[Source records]
########
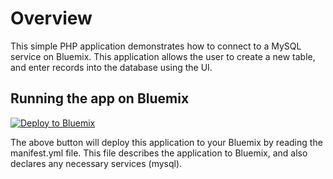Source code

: # Overview

This simple PHP application demonstrates how to connect to a MySQL service on Bluemix. This application allows the user to create a new table, and enter records into the database using the UI.

## Running the app on Bluemix

[![Deploy to Bluemix](https://bluemix.net/deploy/button.png)](https://github.com/akashpbhardwaj/bluemix/python-hello-world.py)

The above button will deploy this application to your Bluemix by reading the manifest.yml file. This file describes the application to Bluemix, and also declares any necessary services (mysql).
########
_WORK TO BE COMPLETED_.
Among the lines above, list those that contain the word "button".

_WRITTEN ANSWER_.
[![Deploy to Bluemix](https://bluemix.net/deploy/button.png)](https://github.com/akashpbhardwaj/bluemix/python-hello-world.py)
The above button will deploy this application to your Bluemix by reading the manifest.yml file. This file describes the application to Bluemix, and also declares any necessary services (mysql).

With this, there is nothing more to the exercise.